Have you noticed that different people handle pain in very different ways? While our own observations tell us that is true, what really affects that? Does being male or female have anything to do with that? Being younger or older? And what affect does one’s general attitude have with pain?
Experts say pain is a very individual experience, making it difficult to compare one person’s pain with another’s. But research is giving us some pretty good clues as to why pain is experienced so differently.
Here’s what we know:
- Attitude and your mental state matters – “Those who focus on their pain tend to do poorly compared with those who have a proactive attitude and try to find ways to cope with their pain,” says Roger Chou, MD, associate professor of medicine at Oregon Health and Science University. Pain can also lead to depression and anxiety, which can then make pain worse.

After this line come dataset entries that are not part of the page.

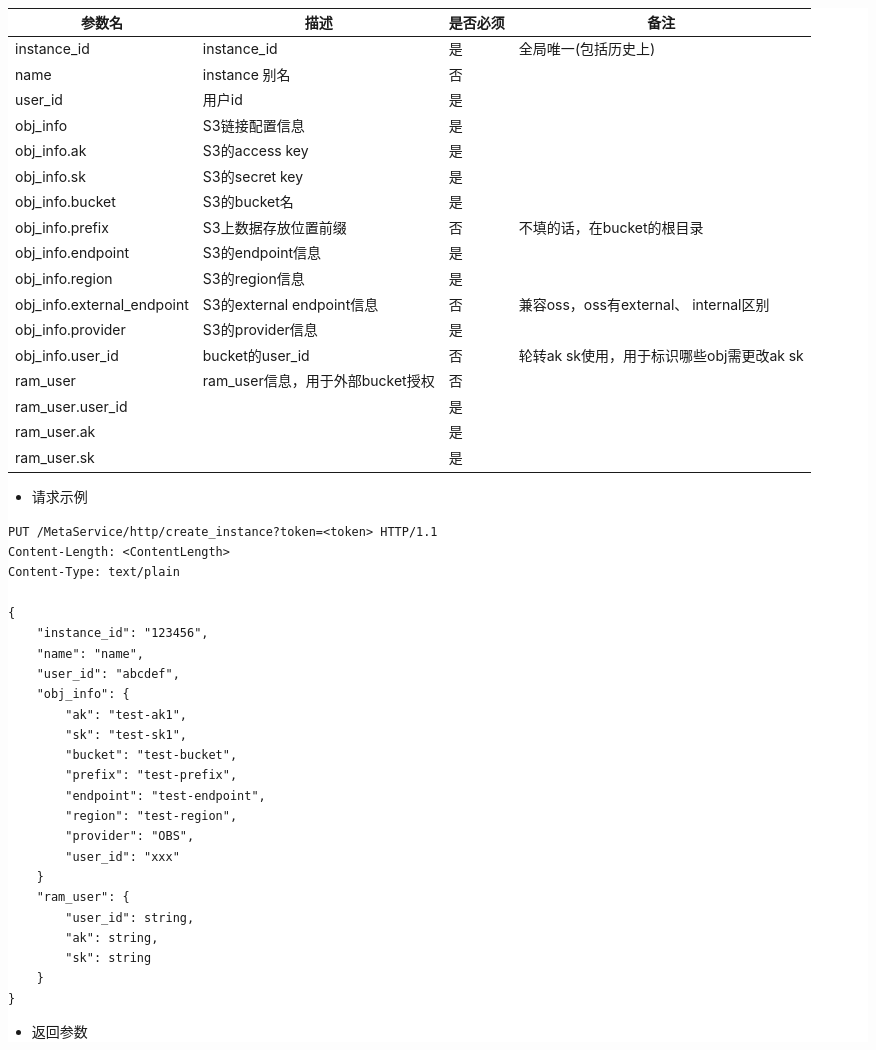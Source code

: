 | 参数名                        | 描述                     | 是否必须 | 备注                             |
|----------------------------|------------------------|------|--------------------------------|
| instance_id                | instance_id            | 是    | 全局唯一(包括历史上)                    |
| name                       | instance 别名            | 否    |                                |
| user_id                    | 用户id                   | 是    |                                |
| obj_info                   | S3链接配置信息               | 是    |                                |
| obj_info.ak                | S3的access key          | 是    |                                |
| obj_info.sk                | S3的secret key          | 是    |                                |
| obj_info.bucket            | S3的bucket名             | 是    |                                |
| obj_info.prefix            | S3上数据存放位置前缀            | 否    | 不填的话，在bucket的根目录               |
| obj_info.endpoint          | S3的endpoint信息          | 是    |                                |
| obj_info.region            | S3的region信息            | 是    |                                |
| obj_info.external_endpoint | S3的external endpoint信息 | 否    | 兼容oss，oss有external、 internal区别 |
| obj_info.provider          | S3的provider信息 | 是    |          |
| obj_info.user_id           | bucket的user_id  | 否   |   轮转ak sk使用，用于标识哪些obj需更改ak sk        |
| ram_user | ram_user信息，用于外部bucket授权         | 否    |           |
| ram_user.user_id |         | 是    |  |
| ram_user.ak |              | 是    |  |
| ram_user.sk |              | 是    |  |

* 请求示例

```
PUT /MetaService/http/create_instance?token=<token> HTTP/1.1
Content-Length: <ContentLength>
Content-Type: text/plain

{
    "instance_id": "123456",
    "name": "name",
    "user_id": "abcdef",
    "obj_info": {
        "ak": "test-ak1",
        "sk": "test-sk1",
        "bucket": "test-bucket",
        "prefix": "test-prefix",
        "endpoint": "test-endpoint",
        "region": "test-region",
        "provider": "OBS",
        "user_id": "xxx"
    }
    "ram_user": {
        "user_id": string,
        "ak": string,
        "sk": string
    }
}
```
* 返回参数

- Women recover from pain faster – Women tend to tolerate pain differently than men, using use more coping mechanisms and seeking treatment more quickly. Because of that, statistically, they tend to recover from pain faster than men.

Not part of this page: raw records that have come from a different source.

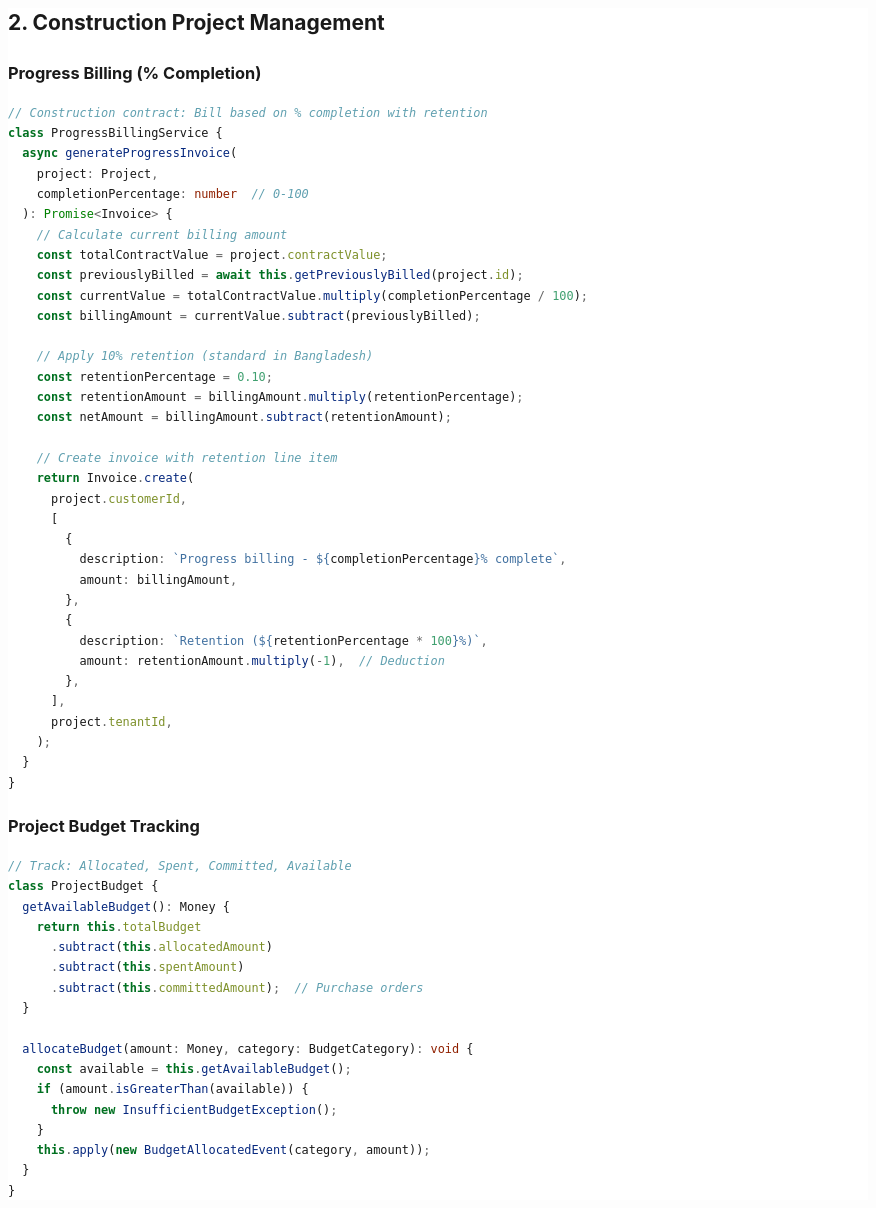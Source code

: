 
## 2. Construction Project Management

### Progress Billing (% Completion)
```typescript
// Construction contract: Bill based on % completion with retention
class ProgressBillingService {
  async generateProgressInvoice(
    project: Project,
    completionPercentage: number  // 0-100
  ): Promise<Invoice> {
    // Calculate current billing amount
    const totalContractValue = project.contractValue;
    const previouslyBilled = await this.getPreviouslyBilled(project.id);
    const currentValue = totalContractValue.multiply(completionPercentage / 100);
    const billingAmount = currentValue.subtract(previouslyBilled);

    // Apply 10% retention (standard in Bangladesh)
    const retentionPercentage = 0.10;
    const retentionAmount = billingAmount.multiply(retentionPercentage);
    const netAmount = billingAmount.subtract(retentionAmount);

    // Create invoice with retention line item
    return Invoice.create(
      project.customerId,
      [
        {
          description: `Progress billing - ${completionPercentage}% complete`,
          amount: billingAmount,
        },
        {
          description: `Retention (${retentionPercentage * 100}%)`,
          amount: retentionAmount.multiply(-1),  // Deduction
        },
      ],
      project.tenantId,
    );
  }
}
```

### Project Budget Tracking
```typescript
// Track: Allocated, Spent, Committed, Available
class ProjectBudget {
  getAvailableBudget(): Money {
    return this.totalBudget
      .subtract(this.allocatedAmount)
      .subtract(this.spentAmount)
      .subtract(this.committedAmount);  // Purchase orders
  }

  allocateBudget(amount: Money, category: BudgetCategory): void {
    const available = this.getAvailableBudget();
    if (amount.isGreaterThan(available)) {
      throw new InsufficientBudgetException();
    }
    this.apply(new BudgetAllocatedEvent(category, amount));
  }
}
```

- Active folks feel less pain – Exercise helps ease stiff joints, resulting in less pain. Activity can also strengthen muscles, helping with coordination and balance. So – active folks and those in shape tend to feel less pain, in general, than those who do not engage in regular activity.
- Working through pain – Although short rest may be prescribed for some pain, most medical experts say that complete bed rest is one of the worst things to do if you have an injury. If you’re not active, the body quickly becomes de-conditioned – causing even more pain when you eventually move.
- Weather can affect pain – Sometimes joint pain gets worse when it’s cold or raining. Experts think this is because the change in barometric pressure affects joint pressure.
- Is pain a natural part of aging? – Like wrinkles and graying hair, a few aches and pains are a part of nearly everyone’s life as we age. That said, older adults are more active today than ever before. Most of us should be able to lead relatively pain-free lives
Remember, even though pain is experienced differently from person to person, pain is the body’s best way of telling you that something is wrong. So do pay attention.